The output should consist solely of the line containing "Бесплатность." and the lines that follow it through the end of the data below.

Task data:
========================================================================

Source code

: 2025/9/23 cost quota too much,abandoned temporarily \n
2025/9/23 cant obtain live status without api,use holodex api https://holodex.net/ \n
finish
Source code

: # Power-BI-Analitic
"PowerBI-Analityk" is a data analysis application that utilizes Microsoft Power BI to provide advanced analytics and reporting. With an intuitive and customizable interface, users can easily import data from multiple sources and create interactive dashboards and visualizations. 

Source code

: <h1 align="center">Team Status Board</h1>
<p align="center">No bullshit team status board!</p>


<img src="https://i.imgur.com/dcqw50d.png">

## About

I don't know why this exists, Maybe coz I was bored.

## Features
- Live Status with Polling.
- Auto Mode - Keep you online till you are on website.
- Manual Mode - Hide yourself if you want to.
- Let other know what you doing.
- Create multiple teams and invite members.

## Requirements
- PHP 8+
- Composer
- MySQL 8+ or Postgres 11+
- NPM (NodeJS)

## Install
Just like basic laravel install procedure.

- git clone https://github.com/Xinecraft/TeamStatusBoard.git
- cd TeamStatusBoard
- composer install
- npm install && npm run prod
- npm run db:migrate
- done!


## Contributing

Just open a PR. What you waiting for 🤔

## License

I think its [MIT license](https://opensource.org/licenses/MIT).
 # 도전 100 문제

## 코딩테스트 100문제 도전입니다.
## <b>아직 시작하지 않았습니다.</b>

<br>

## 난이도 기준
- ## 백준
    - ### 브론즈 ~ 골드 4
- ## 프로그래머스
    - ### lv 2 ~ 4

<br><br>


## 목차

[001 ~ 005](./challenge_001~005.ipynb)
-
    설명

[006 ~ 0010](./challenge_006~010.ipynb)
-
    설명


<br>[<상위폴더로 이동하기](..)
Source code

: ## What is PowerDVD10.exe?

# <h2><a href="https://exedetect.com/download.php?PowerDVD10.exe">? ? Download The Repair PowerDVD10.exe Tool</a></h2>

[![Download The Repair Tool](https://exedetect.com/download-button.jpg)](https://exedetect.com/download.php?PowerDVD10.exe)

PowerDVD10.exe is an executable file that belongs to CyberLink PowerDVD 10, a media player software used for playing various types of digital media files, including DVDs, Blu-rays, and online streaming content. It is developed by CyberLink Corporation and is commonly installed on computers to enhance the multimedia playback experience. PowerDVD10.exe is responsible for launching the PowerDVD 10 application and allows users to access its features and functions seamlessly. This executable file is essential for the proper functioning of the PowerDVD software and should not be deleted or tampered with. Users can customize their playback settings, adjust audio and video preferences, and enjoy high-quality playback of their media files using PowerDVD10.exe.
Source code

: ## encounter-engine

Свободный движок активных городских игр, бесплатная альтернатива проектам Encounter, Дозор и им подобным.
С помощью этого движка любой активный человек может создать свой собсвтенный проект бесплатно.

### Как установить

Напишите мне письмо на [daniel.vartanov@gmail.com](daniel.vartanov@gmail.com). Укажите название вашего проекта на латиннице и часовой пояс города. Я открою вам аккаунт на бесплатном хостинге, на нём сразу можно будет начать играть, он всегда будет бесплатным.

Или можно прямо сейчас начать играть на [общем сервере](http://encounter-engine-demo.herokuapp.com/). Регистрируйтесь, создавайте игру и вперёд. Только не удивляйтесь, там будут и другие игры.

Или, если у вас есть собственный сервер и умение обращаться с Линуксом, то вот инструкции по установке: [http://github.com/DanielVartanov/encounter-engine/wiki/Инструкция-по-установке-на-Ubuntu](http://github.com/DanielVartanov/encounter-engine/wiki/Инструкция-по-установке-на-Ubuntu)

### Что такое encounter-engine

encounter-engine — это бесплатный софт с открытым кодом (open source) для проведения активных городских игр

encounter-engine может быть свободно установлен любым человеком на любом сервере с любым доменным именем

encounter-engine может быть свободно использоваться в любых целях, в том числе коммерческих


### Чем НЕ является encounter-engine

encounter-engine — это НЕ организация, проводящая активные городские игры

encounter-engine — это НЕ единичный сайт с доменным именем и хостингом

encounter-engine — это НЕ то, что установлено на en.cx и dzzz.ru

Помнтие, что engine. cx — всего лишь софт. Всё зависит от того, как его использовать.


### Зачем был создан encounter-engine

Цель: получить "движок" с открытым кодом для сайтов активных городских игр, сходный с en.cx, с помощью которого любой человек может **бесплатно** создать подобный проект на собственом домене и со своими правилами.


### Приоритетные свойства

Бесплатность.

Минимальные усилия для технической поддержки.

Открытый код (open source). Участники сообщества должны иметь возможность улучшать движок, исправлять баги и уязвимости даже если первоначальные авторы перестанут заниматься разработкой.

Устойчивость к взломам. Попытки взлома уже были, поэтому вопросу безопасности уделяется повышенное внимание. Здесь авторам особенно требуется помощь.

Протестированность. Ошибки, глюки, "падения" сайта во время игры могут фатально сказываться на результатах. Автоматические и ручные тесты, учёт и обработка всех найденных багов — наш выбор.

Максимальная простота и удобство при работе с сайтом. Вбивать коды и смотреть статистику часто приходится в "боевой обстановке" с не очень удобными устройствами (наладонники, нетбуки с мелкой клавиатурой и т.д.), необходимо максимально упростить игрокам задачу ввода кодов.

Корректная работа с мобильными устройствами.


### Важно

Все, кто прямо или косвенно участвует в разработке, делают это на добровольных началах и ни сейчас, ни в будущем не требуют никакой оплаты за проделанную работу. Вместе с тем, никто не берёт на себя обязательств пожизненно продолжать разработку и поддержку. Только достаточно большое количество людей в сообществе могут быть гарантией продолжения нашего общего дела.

========================================================================

Solution to this problem:
Бесплатность.

Минимальные усилия для технической поддержки.

Открытый код (open source). Участники сообщества должны иметь возможность улучшать движок, исправлять баги и уязвимости даже если первоначальные авторы перестанут заниматься разработкой.

Устойчивость к взломам. Попытки взлома уже были, поэтому вопросу безопасности уделяется повышенное внимание. Здесь авторам особенно требуется помощь.

Протестированность. Ошибки, глюки, "падения" сайта во время игры могут фатально сказываться на результатах. Автоматические и ручные тесты, учёт и обработка всех найденных багов — наш выбор.

Максимальная простота и удобство при работе с сайтом. Вбивать коды и смотреть статистику часто приходится в "боевой обстановке" с не очень удобными устройствами (наладонники, нетбуки с мелкой клавиатурой и т.д.), необходимо максимально упростить игрокам задачу ввода кодов.

Корректная работа с мобильными устройствами.


### Важно

Все, кто прямо или косвенно участвует в разработке, делают это на добровольных началах и ни сейчас, ни в будущем не требуют никакой оплаты за проделанную работу. Вместе с тем, никто не берёт на себя обязательств пожизненно продолжать разработку и поддержку. Только достаточно большое количество людей в сообществе могут быть гарантией продолжения нашего общего дела.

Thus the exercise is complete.